Ktoś otruł ptaki w centrum?

Gołąb fot. KTOZ

– Jakim trzeba być człowiekiem, żeby zgotować zwierzętom taki los – pytają inspektorzy Krakowskiego Towarzystwa Opieki nad Zwierzętami, którzy otrzymali zgłoszenie o otrutych ptakach przy Placu Nowowiejskim, przy ulicy Lea.

Niedawno media obiegła informacja o 27-latku, który za pomocą metalowej rurki zakatował na śmierć dwa gołębie, a swoim wybrykiem „pochwalił” się wśród znajomych. Teraz inspektorzy Krakowskiego Towarzystwa Opieki nad Zwierzętami otrzymali zgłoszenie o padłych i umierających gołębiach na terenie Krowodrzy.

Agonia

– Zgłoszenie dotyczyło otrutych gołębi przy Placu Nowowiejskim, przy ulicy Lea. Na miejscu zastaliśmy ptaki, kilka już nie żyło, kilka traciło oddech, niektóre jeszcze walczyły. Ptaki były osowiałe, z bezwładem w nogach. Z ich dziobów wylewała się śluzowata substancja – czytamy w komunikacie opublikowanym na facebookowym profilu KTOZ. – Niestety, tych, które przeżyły nie udało się uratować. Były w takim stanie, że część padła w drodze – dodaje Barbara Grzywacz z KTOZ.

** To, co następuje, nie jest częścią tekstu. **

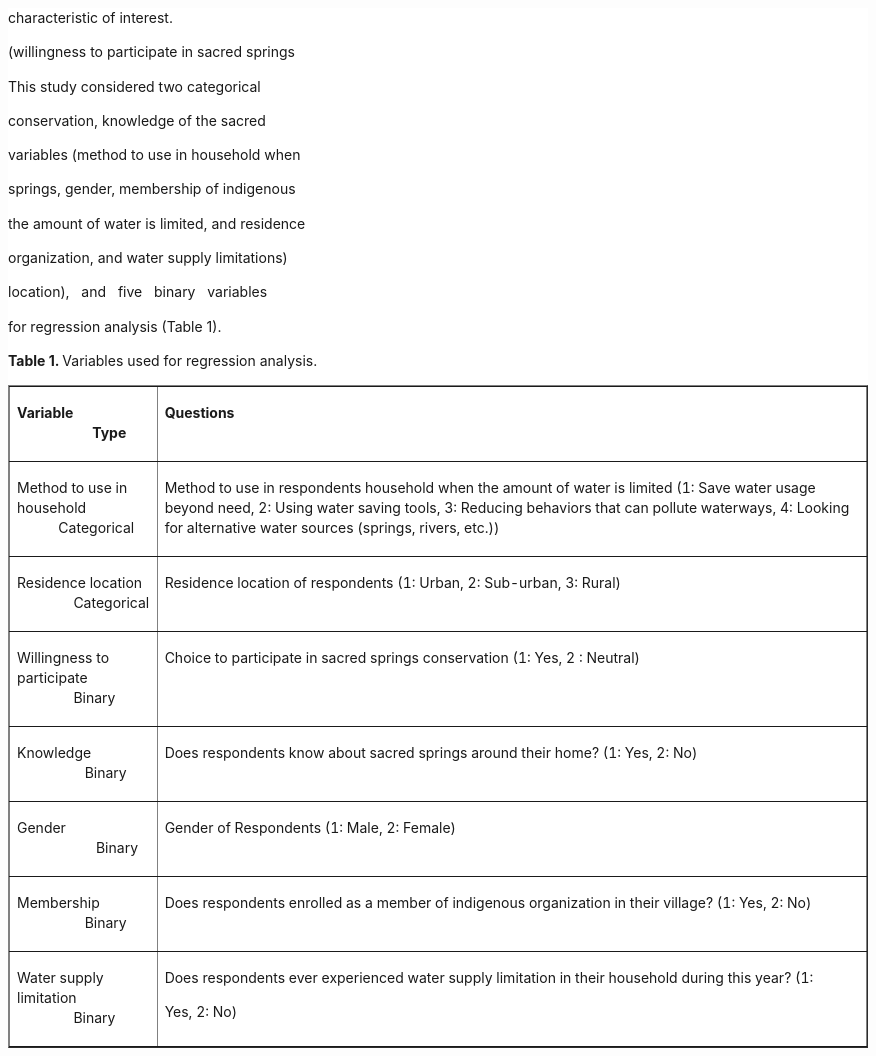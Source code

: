 <p><span class="font14">characteristic of interest.</span></p></td><td style="vertical-align:top;">
<p><span class="font14">(willingness to participate in sacred springs</span></p></td></tr>
<tr><td style="vertical-align:top;">
<p><span class="font14">This study considered two categorical</span></p></td><td style="vertical-align:bottom;">
<p><span class="font14">conservation, knowledge of the sacred</span></p></td></tr>
<tr><td style="vertical-align:top;">
<p><span class="font14">variables (method to use in household when</span></p></td><td style="vertical-align:bottom;">
<p><span class="font14">springs, gender, membership of indigenous</span></p></td></tr>
<tr><td style="vertical-align:top;">
<p><span class="font14">the amount of water is limited, and residence</span></p></td><td style="vertical-align:bottom;">
<p><span class="font14">organization, and water supply limitations)</span></p></td></tr>
<tr><td style="vertical-align:top;">
<p><span class="font14">location), &nbsp;&nbsp;and &nbsp;&nbsp;five &nbsp;&nbsp;binary &nbsp;&nbsp;variables</span></p></td><td style="vertical-align:bottom;">
<p><span class="font14">for regression analysis (Table 1).</span></p></td></tr>
</table>
<p><span class="font14" style="font-weight:bold;">Table 1. </span><span class="font14">Variables used for regression analysis.</span></p>
<table border="1">
<tr><td style="vertical-align:top;">
<p><span class="font12" style="font-weight:bold;">Variable &nbsp;&nbsp;&nbsp;&nbsp;&nbsp;&nbsp;&nbsp;&nbsp;&nbsp;&nbsp;&nbsp;&nbsp;&nbsp;&nbsp;&nbsp;&nbsp;&nbsp;&nbsp;&nbsp;&nbsp;Type</span></p></td><td style="vertical-align:top;">
<p><span class="font12" style="font-weight:bold;">Questions</span></p></td></tr>
<tr><td style="vertical-align:top;">
<p><span class="font12">Method to use in household &nbsp;&nbsp;&nbsp;&nbsp;&nbsp;&nbsp;&nbsp;&nbsp;&nbsp;&nbsp;&nbsp;Categorical</span></p></td><td style="vertical-align:top;">
<p><span class="font12">Method to use in respondents household when the amount of water is limited (1: Save water usage beyond need, 2: Using water saving tools, 3: Reducing behaviors that can pollute waterways, 4: Looking for alternative water sources (springs, rivers, etc.))</span></p></td></tr>
<tr><td style="vertical-align:top;">
<p><span class="font12">Residence location &nbsp;&nbsp;&nbsp;&nbsp;&nbsp;&nbsp;&nbsp;&nbsp;&nbsp;&nbsp;&nbsp;&nbsp;&nbsp;&nbsp;&nbsp;Categorical</span></p></td><td style="vertical-align:top;">
<p><span class="font12">Residence location of respondents (1: Urban, 2: Sub-urban, 3: Rural)</span></p></td></tr>
<tr><td style="vertical-align:top;">
<p><span class="font12">Willingness to participate &nbsp;&nbsp;&nbsp;&nbsp;&nbsp;&nbsp;&nbsp;&nbsp;&nbsp;&nbsp;&nbsp;&nbsp;&nbsp;&nbsp;&nbsp;Binary</span></p></td><td style="vertical-align:top;">
<p><span class="font12">Choice to participate in sacred springs conservation (1: Yes, 2 : Neutral)</span></p></td></tr>
<tr><td style="vertical-align:top;">
<p><span class="font12">Knowledge &nbsp;&nbsp;&nbsp;&nbsp;&nbsp;&nbsp;&nbsp;&nbsp;&nbsp;&nbsp;&nbsp;&nbsp;&nbsp;&nbsp;&nbsp;&nbsp;&nbsp;&nbsp;Binary</span></p></td><td style="vertical-align:top;">
<p><span class="font12">Does respondents know about sacred springs around their home? (1: Yes, 2: No)</span></p></td></tr>
<tr><td style="vertical-align:top;">
<p><span class="font12">Gender &nbsp;&nbsp;&nbsp;&nbsp;&nbsp;&nbsp;&nbsp;&nbsp;&nbsp;&nbsp;&nbsp;&nbsp;&nbsp;&nbsp;&nbsp;&nbsp;&nbsp;&nbsp;&nbsp;&nbsp;&nbsp;Binary</span></p></td><td style="vertical-align:top;">
<p><span class="font12">Gender of Respondents (1: Male, 2: Female)</span></p></td></tr>
<tr><td style="vertical-align:top;">
<p><span class="font12">Membership &nbsp;&nbsp;&nbsp;&nbsp;&nbsp;&nbsp;&nbsp;&nbsp;&nbsp;&nbsp;&nbsp;&nbsp;&nbsp;&nbsp;&nbsp;&nbsp;&nbsp;&nbsp;Binary</span></p></td><td style="vertical-align:top;">
<p><span class="font12">Does respondents enrolled as a member of indigenous organization in their village? (1: Yes, 2: No)</span></p></td></tr>
<tr><td style="vertical-align:top;">
<p><span class="font12">Water supply limitation &nbsp;&nbsp;&nbsp;&nbsp;&nbsp;&nbsp;&nbsp;&nbsp;&nbsp;&nbsp;&nbsp;&nbsp;&nbsp;&nbsp;&nbsp;Binary</span></p></td><td style="vertical-align:top;">
<p><span class="font12">Does respondents ever experienced water supply limitation in their household during this year? (1:</span></p>
<p><span class="font12">Yes, 2: No)</span></p></td></tr>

Celowe otrucie? Nieszczęśliwy wypadek?

Czy doszło do celowego otrucia ptaków czy być może gołębie zatruły się np. trutką na szczury? Wyjaśnienie tej sprawy może być trudne, bo w tej części ulicy Lea nie ma nie ma monitoringu, nie ma też bezpośrednich świadków ewentualnego działania osób trzecich. – Nie jesteśmy w stanie powiedzieć, czy to była trutka na szczury, jedno jest pewne – ptaki zostały otrute – podkreśla Grzywacz.

O sprawie została powiadomiona policja. – Otrzymaliśmy zgłoszenie, że na Placu Nowowiejskim mamy kilka leżących gołębi. Na miejsce udała się grupa oględzinowa, martwe ptaki zostały przekazane lekarzowi weterynarii, a tymi żyjącymi zaopiekowali się inspektorzy KTOZ – mówi Elżbieta Znachowska z biura prasowego Małopolskiej Policji.

Niewykryci sprawcy

Jak tłumaczy Barbara Grzywacz, trucie ptaków na terenie miasta nie należy do rzadkości. – W ciągu roku mamy kilka takich przypadków. Niestety sprawców udaje się złapać bardzo rzadko. Policja za każdym razem prowadzi postępowanie, ale sprawy są umarzane, bo nie udaje się wykryć sprawców. Zwykle nie ma też świadków – mówi.

Dlatego Krakowskie Towarzystwo Opieki nad Zwierzętami apeluje, by osoby, które mogły być świadkami zdarzenia lub mają dowody na celowe działanie trucicieli, zgłaszały się do siedziby KTOZ przy ul. Floriańskiej 25 lub do IV Komisariatu Policji przy ul. Królewskiej 4.